Most social animal species organise themselves into dominance hierarchies. The Alpha Chimp gets the most respect, the king of the seals gets a harem, the top dog is leader of the pack and even chickens spontaneously order themselves into a pecking order.
Human beings, of course, are more complicated than chickens and our social structures are more convoluted and tied in knots than even those of dolphins and chimps. Human beings don’t have a simple pecking order, we have a multi-dimensional system of different interconnected hierarchies. The boss at work may not be the boss of his own family, the father-figure of a family may be the butt of the jokes in his English class, the towering matriarch can still be bottom of the list at her bridge club. Not only does every individual carry their own subjective hierarchy, but we each carry multiple hierarchies for different contexts, different topics, different scenes.
Now when a group of monkeys are first thrown together, they do not need to fight it out in every combination possible to each know the ranks of themselves and others within the dominance hierarchy. Monkey A doesn’t have to fight each of Monkeys B through Z in order to figure out his position. He can assume that the dominance is more or less transative, that if some monkey who beat him in a fight loses to another monkey then that money would probably beat him in a fight too.
More than this, as each individual in the group begins to figure out their own position it effects their behaviour. Displays and signalling can avoid the need for a test-fight between individuals if one has already worked out he’s high and the other low.
A well trained zoologist can tell just by looking as two animals interact which of them is higher in the social hierarchy than the other. No doubt the animals can tell even more easily. Not just primates, not just mammals, every animal down to a fish can interpret the range of signals they see and combine the information to get a good idea of their relative positions in the social hierarchy in just a few moments.
Of course, the fish likely aren’t conscious of it in the way that the zoologist is. But then, people do the same thing, and they mostly aren’t conscious of it either. People can tell who’s important by who acts important but they’re not in general conscious of what behaviours they’re interpreting to come to that conclusion in the way a trained zoologist is when examining fish. They just get a sense of importance from this person. A feeling that they should defer or overrule.

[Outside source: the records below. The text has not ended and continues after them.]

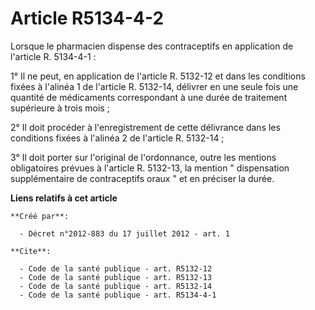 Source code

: # Article R5134-4-2

Lorsque le pharmacien dispense des contraceptifs en application de l'article R. 5134-4-1 : 

1° Il ne peut, en application de l'article R. 5132-12 et dans les conditions fixées à l'alinéa 1 de l'article R. 5132-14,
délivrer en une seule fois une quantité de médicaments correspondant à une durée de traitement supérieure à trois mois ; 

2° Il doit procéder à l'enregistrement de cette délivrance dans les conditions fixées à l'alinéa 2 de l'article R. 5132-14 ; 

3° Il doit porter sur l'original de l'ordonnance, outre les mentions obligatoires prévues à l'article R. 5132-13, la mention
" dispensation supplémentaire de contraceptifs oraux " et en préciser la durée.

**Liens relatifs à cet article**

	**Créé par**:

	  - Décret n°2012-883 du 17 juillet 2012 - art. 1

	**Cite**:

	  - Code de la santé publique - art. R5132-12
	  - Code de la santé publique - art. R5132-13
	  - Code de la santé publique - art. R5132-14
	  - Code de la santé publique - art. R5134-4-1
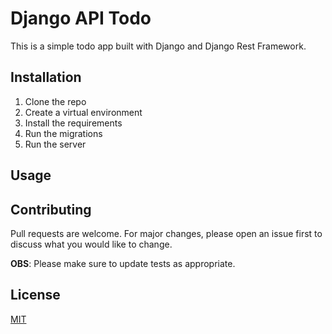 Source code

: # Django API Todo

This is a simple todo app built with Django and Django Rest Framework.

## Installation

1. Clone the repo
2. Create a virtual environment
3. Install the requirements
4. Run the migrations
5. Run the server

## Usage


## Contributing
Pull requests are welcome. For major changes, please open an issue first to discuss what you would like to change.

__OBS__: Please make sure to update tests as appropriate.

## License
[MIT](https://choosealicense.com/licenses/mit/)
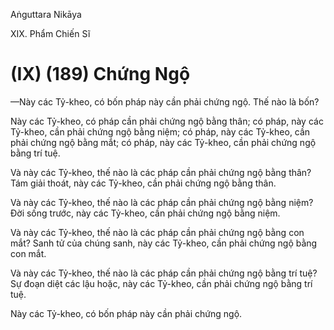 Aṅguttara Nikāya

XIX. Phẩm Chiến Sĩ

# (IX) (189) Chứng Ngộ

—Này các Tỷ-kheo, có bốn pháp này cần phải chứng ngộ. Thế nào là bốn?

Này các Tỷ-kheo, có pháp cần phải chứng ngộ bằng thân; có pháp, này các Tỷ-kheo, cần phải chứng ngộ bằng niệm; có pháp, này các Tỷ-kheo, cần phải chứng ngộ bằng mắt; có pháp, này các Tỷ-kheo, cần phải chứng ngộ bằng trí tuệ.

Và này các Tỷ-kheo, thế nào là các pháp cần phải chứng ngộ bằng thân? Tám giải thoát, này các Tỷ-kheo, cần phải chứng ngộ bằng thân.

Và này các Tỷ-kheo, thế nào là các pháp cần phải chứng ngộ bằng niệm? Ðời sống trước, này các Tỷ-kheo, cần phải chứng ngộ bằng niệm.

Và này các Tỷ-kheo, thế nào là các pháp cần phải chứng ngộ bằng con mắt? Sanh tử của chúng sanh, này các Tỷ-kheo, cần phải chứng ngộ bằng con mắt.

Và này các Tỷ-kheo, thế nào là các pháp cần phải chứng ngộ bằng trí tuệ? Sự đoạn diệt các lậu hoặc, này các Tỷ-kheo, cần phải chứng ngộ bằng trí tuệ.

Này các Tỷ-kheo, có bốn pháp này cần phải chứng ngộ.

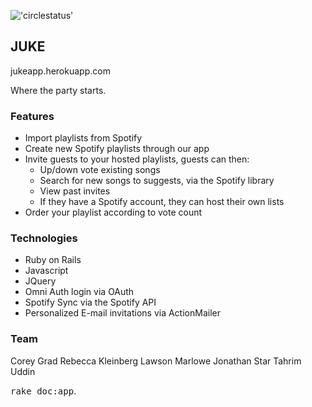 !['circlestatus'](https://circleci.com/gh/nyc-purple-martins-2015/JUKE.svg?style=shield&circle-token=:circle-token)

<h2>JUKE</h2>

jukeapp.herokuapp.com

Where the party starts.

<h3>Features</h3>

  * Import playlists from Spotify
  * Create new Spotify playlists through our app
  * Invite guests to your hosted playlists, guests can then:
    - Up/down vote existing songs
    - Search for new songs to suggests, via the Spotify library
    - View past invites
    - If they have a Spotify account, they can host their own lists
  * Order your playlist according to vote count


<h3>Technologies</h3>

  * Ruby on Rails
  * Javascript
  * JQuery
  * Omni Auth login via OAuth
  * Spotify Sync via the Spotify API
  * Personalized E-mail invitations via ActionMailer

<h3>Team</h3>

Corey Grad
Rebecca Kleinberg
Lawson Marlowe
Jonathan Star
Tahrim Uddin

<tt>rake doc:app</tt>.

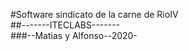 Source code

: 
#Software sindicato de la carne de RioIV
<br>
##-------ITECLABS-------
<br>
###--Matias y Alfonso--2020-
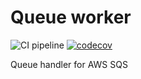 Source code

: # Queue worker

![CI pipeline](https://github.com/szemul/sqs-queue/actions/workflows/php.yml/badge.svg)
[![codecov](https://codecov.io/gh/szemul/sqs-queue/branch/main/graph/badge.svg?token=RU1P6GLCRQ)](https://codecov.io/gh/szemul/sqs-queue)

Queue handler for AWS SQS
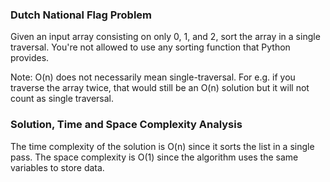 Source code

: ### Dutch National Flag Problem

Given an input array consisting on only 0, 1, and 2, sort the array in a single traversal. You're not allowed to use any sorting function that Python provides.

Note: O(n) does not necessarily mean single-traversal. For e.g. if you traverse the array twice, that would still be an O(n) solution but it will not count as single traversal.

### Solution, Time and Space Complexity Analysis

The time complexity of the solution is O(n) since it sorts the list in a single pass. The space complexity is O(1) since the algorithm uses the same variables to store data. 

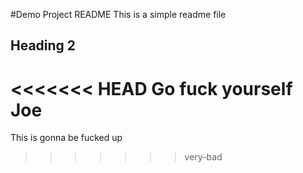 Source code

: #Demo Project README
This is a simple readme file

## Heading 2


<<<<<<< HEAD
Go fuck yourself Joe
=======
This is gonna be fucked up
>>>>>>> very-bad
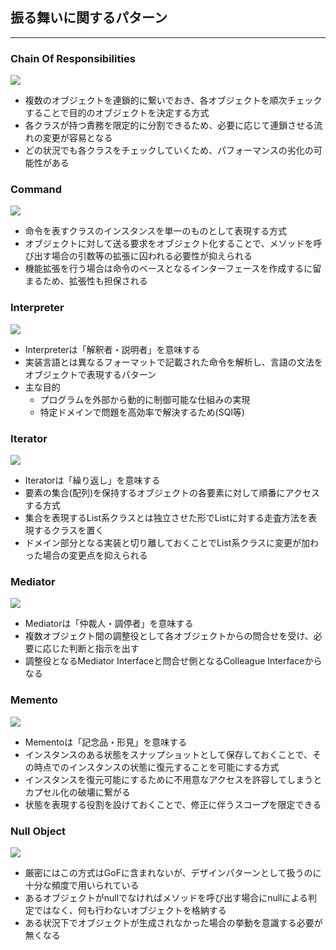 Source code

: ## 振る舞いに関するパターン
---

### Chain Of Responsibilities

![](https://designpatternsphp.readthedocs.io/ja/latest/_images/uml.png)

- 複数のオブジェクトを連鎖的に繋いでおき、各オブジェクトを順次チェックすることで目的のオブジェクトを決定する方式
- 各クラスが持つ責務を限定的に分割できるため、必要に応じて連鎖させる流れの変更が容易となる
- どの状況でも各クラスをチェックしていくため、パフォーマンスの劣化の可能性がある

### Command

![](https://designpatternsphp.readthedocs.io/ja/latest/_images/uml1.png)

- 命令を表すクラスのインスタンスを単一のものとして表現する方式
- オブジェクトに対して送る要求をオブジェクト化することで、メソッドを呼び出す場合の引数等の拡張に囚われる必要性が抑えられる
- 機能拡張を行う場合は命令のベースとなるインターフェースを作成するに留まるため、拡張性も担保される

### Interpreter

![](https://designpatternsphp.readthedocs.io/ja/latest/_images/uml2.png)

- Interpreterは「解釈者・説明者」を意味する
- 実装言語とは異なるフォーマットで記載された命令を解析し、言語の文法をオブジェクトで表現するパターン
- 主な目的
  - プログラムを外部から動的に制御可能な仕組みの実現
  - 特定ドメインで問題を高効率で解決するため(SQl等)

### Iterator

![](https://designpatternsphp.readthedocs.io/ja/latest/_images/uml3.png)

- Iteratorは「繰り返し」を意味する
- 要素の集合(配列)を保持するオブジェクトの各要素に対して順番にアクセスする方式
- 集合を表現するList系クラスとは独立させた形でListに対する走査方法を表現するクラスを置く
- ドメイン部分となる実装と切り離しておくことでList系クラスに変更が加わった場合の変更点を抑えられる

### Mediator

![](https://designpatternsphp.readthedocs.io/ja/latest/_images/uml4.png)

- Mediatorは「仲裁人・調停者」を意味する
- 複数オブジェクト間の調整役として各オブジェクトからの問合せを受け、必要に応じた判断と指示を出す
- 調整役となるMediator Interfaceと問合せ側となるColleague Interfaceからなる

### Memento

![](https://designpatternsphp.readthedocs.io/ja/latest/_images/uml5.png)

- Mementoは「記念品・形見」を意味する
- インスタンスのある状態をスナップショットとして保存しておくことで、その時点でのインスタンスの状態に復元することを可能にする方式
- インスタンスを復元可能にするために不用意なアクセスを許容してしまうとカプセル化の破壊に繋がる
- 状態を表現する役割を設けておくことで、修正に伴うスコープを限定できる

### Null Object

![](https://designpatternsphp.readthedocs.io/ja/latest/_images/uml6.png)

- 厳密にはこの方式はGoFに含まれないが、デザインパターンとして扱うのに十分な頻度で用いられている
- あるオブジェクトがnullでなければメソッドを呼び出す場合にnullによる判定ではなく、何も行わないオブジェクトを格納する
- ある状況下でオブジェクトが生成されなかった場合の挙動を意識する必要が無くなる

All the tells we have discussed, people’s posture, clothing, manner, the way they hold eye contact and the firmness of their grip are the signals that we use to gain that sense off importance. These signals are produced and perceived almost entirely subconsciously. Reading that behaviour, knowing where someone believes themselves to be from their unconscious signalling, is the Social Perception skill of Hierarchy Determination. Becoming more conscious of these signals, and how you subconsciously interpret them, will improve your skill and thus make your ability to spot false signals (like when an actor puts on a white coat to sell you washing powder), the utility of which is obvious.
Improving Social Hierarchy Determination
As you listen to this month’s guided meditation file pick a situation in which you judged someone’s status, decided they were more or less important than either you or someone else. Try to pay particular attention to how you decided, what lead your subconscious to make you feel that way.